(Saved entries)

===============

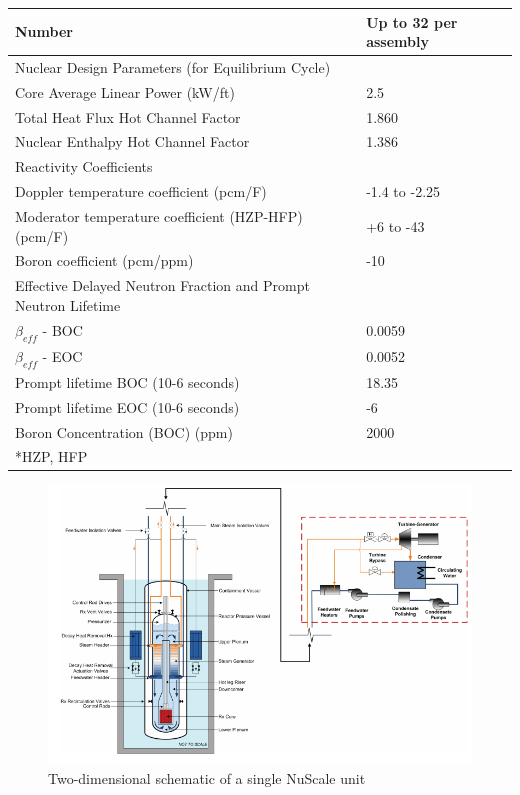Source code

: \begin{table} [htbp]
\begin{center}
\begin{tabular}{l     l}
Number &Up to 32 per assembly\\
\hline 
Nuclear Design Parameters (for Equilibrium Cycle)\\
Core Average Linear Power (kW/ft)&2.5     \\
Total Heat Flux Hot Channel Factor&1.860  \\
Nuclear Enthalpy Hot Channel Factor&1.386  \\
\hline 
Reactivity Coefficients\\
Doppler temperature coefficient (pcm/F)&-1.4 to -2.25\\
Moderator temperature coefficient (HZP-HFP) (pcm/F)&+6 to -43     \\
Boron coefficient (pcm/ppm)&-10             \\
\hline 
Effective Delayed Neutron Fraction 
and Prompt Neutron Lifetime\\
$\beta_{eff}$ - \gls{BOC}&0.0059\\
$ \beta _{eff}$ - \gls{EOC}&0.0052\\
Prompt lifetime BOC (10-6 seconds)&18.35  \\
Prompt lifetime EOC (10-6 seconds)&-6       \\
\hline 
Boron Concentration (BOC) (ppm)&2000\\
\hline 
*\gls{HZP}, \gls{HFP}
\end{tabular}
\end{center}
\end{table}


\begin{figure}[htbp]
\centering
\includegraphics[scale=0.7]{Figs/nuscale2d.jpeg}
\caption{ Two-dimensional schematic of a single NuScale unit}
\label{Nu2d}
\end{figure}

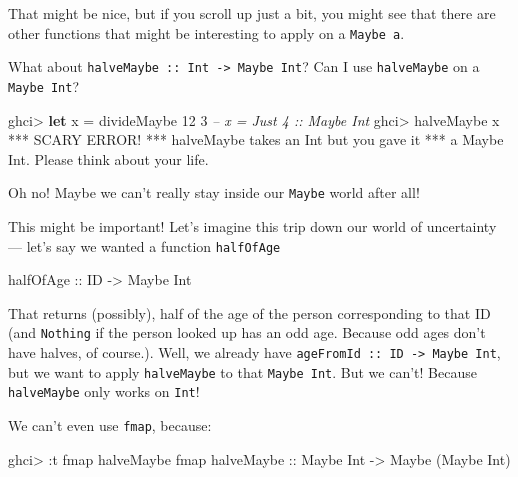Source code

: \documentclass[]{article}
\newenvironment{Shaded}{}{}
\newcommand{\CommentTok}[1]{\textcolor[rgb]{0.38,0.63,0.69}{\textit{#1}}}
\newcommand{\DataTypeTok}[1]{\textcolor[rgb]{0.56,0.13,0.00}{#1}}
\newcommand{\DecValTok}[1]{\textcolor[rgb]{0.25,0.63,0.44}{#1}}
\newcommand{\FunctionTok}[1]{\textcolor[rgb]{0.02,0.16,0.49}{#1}}
\newcommand{\KeywordTok}[1]{\textcolor[rgb]{0.00,0.44,0.13}{\textbf{#1}}}
\newcommand{\NormalTok}[1]{#1}
\newcommand{\OtherTok}[1]{\textcolor[rgb]{0.00,0.44,0.13}{#1}}
\begin{document}
That might be nice, but if you scroll up just a bit, you might see that there
are other functions that might be interesting to apply on a \texttt{Maybe\ a}.

What about \texttt{halveMaybe\ ::\ Int\ -\textgreater{}\ Maybe\ Int}? Can I use
\texttt{halveMaybe} on a \texttt{Maybe\ Int}?

\begin{Shaded}
\begin{Highlighting}[]
\NormalTok{ghci}\FunctionTok{>} \KeywordTok{let}\NormalTok{ x }\FunctionTok{=}\NormalTok{ divideMaybe }\DecValTok{12} \DecValTok{3}     \CommentTok{-- x = Just 4 :: Maybe Int}
\NormalTok{ghci}\FunctionTok{>}\NormalTok{ halveMaybe x}
\FunctionTok{***} \DataTypeTok{SCARY} \DataTypeTok{ERROR}\FunctionTok{!}
\FunctionTok{***}\NormalTok{ halveMaybe takes an }\DataTypeTok{Int}\NormalTok{ but you gave it}
\FunctionTok{***}\NormalTok{ a }\DataTypeTok{Maybe} \DataTypeTok{Int}\FunctionTok{.}  \DataTypeTok{Please}\NormalTok{ think about your life}\FunctionTok{.}
\end{Highlighting}
\end{Shaded}

Oh no! Maybe we can't really stay inside our \texttt{Maybe} world after all!

This might be important! Let's imagine this trip down our world of uncertainty
--- let's say we wanted a function \texttt{halfOfAge}

\begin{Shaded}
\begin{Highlighting}[]
\OtherTok{halfOfAge ::} \DataTypeTok{ID} \OtherTok{->} \DataTypeTok{Maybe} \DataTypeTok{Int}
\end{Highlighting}
\end{Shaded}

That returns (possibly), half of the age of the person corresponding to that ID
(and \texttt{Nothing} if the person looked up has an odd age. Because odd ages
don't have halves, of course.). Well, we already have
\texttt{ageFromId\ ::\ ID\ -\textgreater{}\ Maybe\ Int}, but we want to apply
\texttt{halveMaybe} to that \texttt{Maybe\ Int}. But we can't! Because
\texttt{halveMaybe} only works on \texttt{Int}!

We can't even use \texttt{fmap}, because:

\begin{Shaded}
\begin{Highlighting}[]
\NormalTok{ghci}\FunctionTok{>} \FunctionTok{:}\NormalTok{t fmap halveMaybe}
\NormalTok{fmap}\OtherTok{ halveMaybe ::} \DataTypeTok{Maybe} \DataTypeTok{Int} \OtherTok{->} \DataTypeTok{Maybe}\NormalTok{ (}\DataTypeTok{Maybe} \DataTypeTok{Int}\NormalTok{)}
\end{Highlighting}
\end{Shaded}
\end{document}
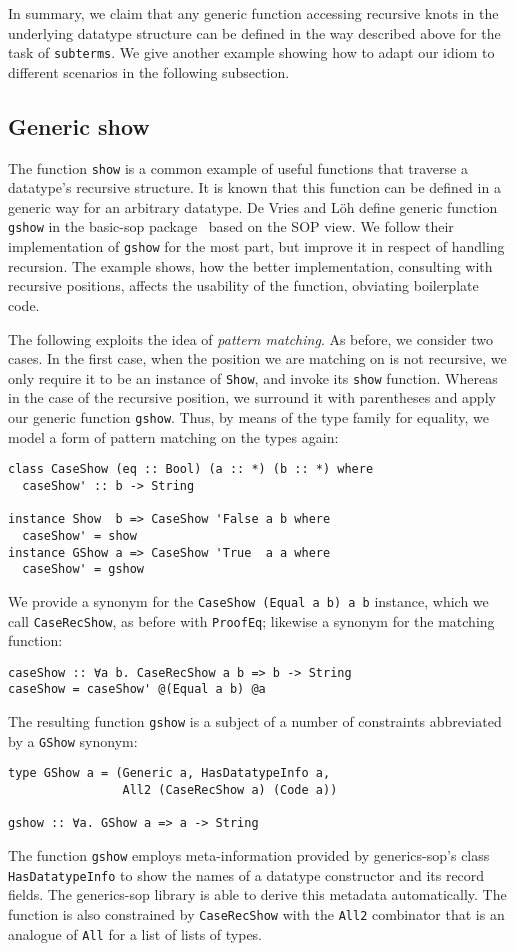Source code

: \documentclass[runningheads]{llncs}
\newcommand{\K}[1]{\lstinline{#1}}
\begin{document}
In summary, we claim that any generic function accessing recursive knots in the underlying datatype structure can be defined in the way described above for the task of \K{subterms}. We give another example showing how to adapt our idiom to different scenarios in the following subsection.

\subsection{Generic show}
\label{subsec:gshow}

The function \K{show} is a common example of useful functions that traverse a datatype's recursive structure. It is known that this function can be defined in a generic way for an arbitrary datatype. De Vries and L\"{o}h define generic function \K{gshow} in the \textsf{basic-sop} package~\cite{basic-sop} based on the SOP view. We follow their implementation of \K{gshow} for the most part, but improve it in respect of handling recursion. The example shows, how the better implementation, consulting with recursive positions, affects the usability of the function, obviating boilerplate code.

The following exploits the idea of \emph{pattern matching}. As before, we consider two cases. In the first case, when the position we are matching on is not recursive, we only require it to be an  instance of \K{Show}, and invoke its \K{show} function. Whereas in the case of the recursive position, we surround it with parentheses and apply our generic function \K{gshow}. Thus, by means of the type family for equality, we model a form of pattern matching on the types again:
\begin{lstlisting}
class CaseShow (eq :: Bool) (a :: *) (b :: *) where
  caseShow' :: b -> String

instance Show  b => CaseShow 'False a b where
  caseShow' = show
instance GShow a => CaseShow 'True  a a where
  caseShow' = gshow
\end{lstlisting}
We provide a synonym for the \K{CaseShow (Equal a b) a b} instance, which we call \K{CaseRecShow}, as before with \K{ProofEq}; likewise a synonym for the matching function:
\begin{lstlisting}
caseShow :: ∀a b. CaseRecShow a b => b -> String
caseShow = caseShow' @(Equal a b) @a
\end{lstlisting}

The resulting function \K{gshow} is a subject of a number of constraints abbreviated by a \K{GShow} synonym:
\begin{lstlisting}
type GShow a = (Generic a, HasDatatypeInfo a,
                All2 (CaseRecShow a) (Code a))

gshow :: ∀a. GShow a => a -> String
\end{lstlisting}
The function \K{gshow} employs meta-information provided by \textsf{generics-sop}'s class \K{HasDatatypeInfo} to show the names of a datatype constructor and its record fields. The \textsf{generics-sop} library is able to derive this metadata automatically.
The function is also constrained by \K{CaseRecShow} with the \K{All2} combinator that is an analogue of \K{All} for a list of lists of types. 
\end{document}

===============

All entries should be given again exactly, except that pictures are to be excluded.

### Task result
Source code

: \begin{table} [htbp]
\begin{center}
\begin{tabular}{l     l}
Number &Up to 32 per assembly\\
\hline 
Nuclear Design Parameters (for Equilibrium Cycle)\\
Core Average Linear Power (kW/ft)&2.5     \\
Total Heat Flux Hot Channel Factor&1.860  \\
Nuclear Enthalpy Hot Channel Factor&1.386  \\
\hline 
Reactivity Coefficients\\
Doppler temperature coefficient (pcm/F)&-1.4 to -2.25\\
Moderator temperature coefficient (HZP-HFP) (pcm/F)&+6 to -43     \\
Boron coefficient (pcm/ppm)&-10             \\
\hline 
Effective Delayed Neutron Fraction 
and Prompt Neutron Lifetime\\
$\beta_{eff}$ - \gls{BOC}&0.0059\\
$ \beta _{eff}$ - \gls{EOC}&0.0052\\
Prompt lifetime BOC (10-6 seconds)&18.35  \\
Prompt lifetime EOC (10-6 seconds)&-6       \\
\hline 
Boron Concentration (BOC) (ppm)&2000\\
\hline 
*\gls{HZP}, \gls{HFP}
\end{tabular}
\end{center}
\end{table}


\begin{figure}[htbp]
\centering
\includegraphics[scale=0.7]{Figs/nuscale2d.jpeg}
\caption{ Two-dimensional schematic of a single NuScale unit}
\label{Nu2d}
\end{figure}

Source code

: \documentclass[]{article}
\newenvironment{Shaded}{}{}
\newcommand{\CommentTok}[1]{\textcolor[rgb]{0.38,0.63,0.69}{\textit{#1}}}
\newcommand{\DataTypeTok}[1]{\textcolor[rgb]{0.56,0.13,0.00}{#1}}
\newcommand{\DecValTok}[1]{\textcolor[rgb]{0.25,0.63,0.44}{#1}}
\newcommand{\FunctionTok}[1]{\textcolor[rgb]{0.02,0.16,0.49}{#1}}
\newcommand{\KeywordTok}[1]{\textcolor[rgb]{0.00,0.44,0.13}{\textbf{#1}}}
\newcommand{\NormalTok}[1]{#1}
\newcommand{\OtherTok}[1]{\textcolor[rgb]{0.00,0.44,0.13}{#1}}
\begin{document}
That might be nice, but if you scroll up just a bit, you might see that there
are other functions that might be interesting to apply on a \texttt{Maybe\ a}.

What about \texttt{halveMaybe\ ::\ Int\ -\textgreater{}\ Maybe\ Int}? Can I use
\texttt{halveMaybe} on a \texttt{Maybe\ Int}?

\begin{Shaded}
\begin{Highlighting}[]
\NormalTok{ghci}\FunctionTok{>} \KeywordTok{let}\NormalTok{ x }\FunctionTok{=}\NormalTok{ divideMaybe }\DecValTok{12} \DecValTok{3}     \CommentTok{-- x = Just 4 :: Maybe Int}
\NormalTok{ghci}\FunctionTok{>}\NormalTok{ halveMaybe x}
\FunctionTok{***} \DataTypeTok{SCARY} \DataTypeTok{ERROR}\FunctionTok{!}
\FunctionTok{***}\NormalTok{ halveMaybe takes an }\DataTypeTok{Int}\NormalTok{ but you gave it}
\FunctionTok{***}\NormalTok{ a }\DataTypeTok{Maybe} \DataTypeTok{Int}\FunctionTok{.}  \DataTypeTok{Please}\NormalTok{ think about your life}\FunctionTok{.}
\end{Highlighting}
\end{Shaded}

Oh no! Maybe we can't really stay inside our \texttt{Maybe} world after all!

This might be important! Let's imagine this trip down our world of uncertainty
--- let's say we wanted a function \texttt{halfOfAge}

\begin{Shaded}
\begin{Highlighting}[]
\OtherTok{halfOfAge ::} \DataTypeTok{ID} \OtherTok{->} \DataTypeTok{Maybe} \DataTypeTok{Int}
\end{Highlighting}
\end{Shaded}

That returns (possibly), half of the age of the person corresponding to that ID
(and \texttt{Nothing} if the person looked up has an odd age. Because odd ages
don't have halves, of course.). Well, we already have
\texttt{ageFromId\ ::\ ID\ -\textgreater{}\ Maybe\ Int}, but we want to apply
\texttt{halveMaybe} to that \texttt{Maybe\ Int}. But we can't! Because
\texttt{halveMaybe} only works on \texttt{Int}!

We can't even use \texttt{fmap}, because:

\begin{Shaded}
\begin{Highlighting}[]
\NormalTok{ghci}\FunctionTok{>} \FunctionTok{:}\NormalTok{t fmap halveMaybe}
\NormalTok{fmap}\OtherTok{ halveMaybe ::} \DataTypeTok{Maybe} \DataTypeTok{Int} \OtherTok{->} \DataTypeTok{Maybe}\NormalTok{ (}\DataTypeTok{Maybe} \DataTypeTok{Int}\NormalTok{)}
\end{Highlighting}
\end{Shaded}
\end{document}
Source code

: \documentclass[runningheads]{llncs}
\newcommand{\K}[1]{\lstinline{#1}}
\begin{document}
In summary, we claim that any generic function accessing recursive knots in the underlying datatype structure can be defined in the way described above for the task of \K{subterms}. We give another example showing how to adapt our idiom to different scenarios in the following subsection.

\subsection{Generic show}
\label{subsec:gshow}

The function \K{show} is a common example of useful functions that traverse a datatype's recursive structure. It is known that this function can be defined in a generic way for an arbitrary datatype. De Vries and L\"{o}h define generic function \K{gshow} in the \textsf{basic-sop} package~\cite{basic-sop} based on the SOP view. We follow their implementation of \K{gshow} for the most part, but improve it in respect of handling recursion. The example shows, how the better implementation, consulting with recursive positions, affects the usability of the function, obviating boilerplate code.

The following exploits the idea of \emph{pattern matching}. As before, we consider two cases. In the first case, when the position we are matching on is not recursive, we only require it to be an  instance of \K{Show}, and invoke its \K{show} function. Whereas in the case of the recursive position, we surround it with parentheses and apply our generic function \K{gshow}. Thus, by means of the type family for equality, we model a form of pattern matching on the types again:
\begin{lstlisting}
class CaseShow (eq :: Bool) (a :: *) (b :: *) where
  caseShow' :: b -> String

instance Show  b => CaseShow 'False a b where
  caseShow' = show
instance GShow a => CaseShow 'True  a a where
  caseShow' = gshow
\end{lstlisting}
We provide a synonym for the \K{CaseShow (Equal a b) a b} instance, which we call \K{CaseRecShow}, as before with \K{ProofEq}; likewise a synonym for the matching function:
\begin{lstlisting}
caseShow :: ∀a b. CaseRecShow a b => b -> String
caseShow = caseShow' @(Equal a b) @a
\end{lstlisting}

The resulting function \K{gshow} is a subject of a number of constraints abbreviated by a \K{GShow} synonym:
\begin{lstlisting}
type GShow a = (Generic a, HasDatatypeInfo a,
                All2 (CaseRecShow a) (Code a))

gshow :: ∀a. GShow a => a -> String
\end{lstlisting}
The function \K{gshow} employs meta-information provided by \textsf{generics-sop}'s class \K{HasDatatypeInfo} to show the names of a datatype constructor and its record fields. The \textsf{generics-sop} library is able to derive this metadata automatically.
The function is also constrained by \K{CaseRecShow} with the \K{All2} combinator that is an analogue of \K{All} for a list of lists of types. 
\end{document}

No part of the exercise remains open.